Remembering some more wonderful poets!
BTW, that's a lot of work, in case you wonder why we charge (and it is not much at all) …
• Transferring them from Tape/Cassettes to a software on my iMac.
• Listening to them and putting their volume right
• Removing stuff that's got to go (bad sounds, glitches, squeaks ... all sorts of useless stuff!)
• Transferring them into AIFF files
• Putting them on to a Master CD
• Making covers for the CD
• Printing them out
• Making copies for T2F
• Keeping a record going so that most of the stuff is always there
• Occasionally shipping them to cities outside Karachi (but in Pakistan, of course)
Himayat Ali Shaaer and his wonderful Nazm that we all recited as school/college boys. He is a little old now and has been reciting his ghazals and nazms taht-ul-lafz ... but his poems are just as great! I always remember him patting and smoothening his hair when he recited in his inimitable tarannum. You can hear his beautiful tarannum again as we insisted that he use his 'old style'.
Mohsin Ehsan is a wonderful poet. My first meeting with him was at a mushaaerah in Nazimabad. Asghar Bhai, Nasir Bhai, Shohrat, Kajjoo, Nuzhat and I reached there to listen to the later poets after eating some Kabas and Sheermaals in the Barkaaté Haidari market. I think the shop was called Mullaas ... but I can't find anyone to confirm that now.

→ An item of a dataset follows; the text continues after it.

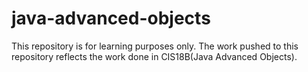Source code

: # java-advanced-objects
This repository is for learning purposes only. The work pushed to this repository reflects the work done in CIS18B(Java Advanced Objects).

At the mushaaerah I was accosted by Sehba Akhtar who saw my kurta-pyjaama and asked if I was 'one of them'. I asked him if he meant 'shaaer' or 'shia' He went back to the stage and kept on laughing every time his eye caught mine.We rushed home after the mushaaerah - around 4 AM! - and brought Mohsin Bhai home. We stayed up till the next morning while he recited a few new ghazals for us. Here is one that Nuzhat loved and she asked him to record it the next weekend when he came again.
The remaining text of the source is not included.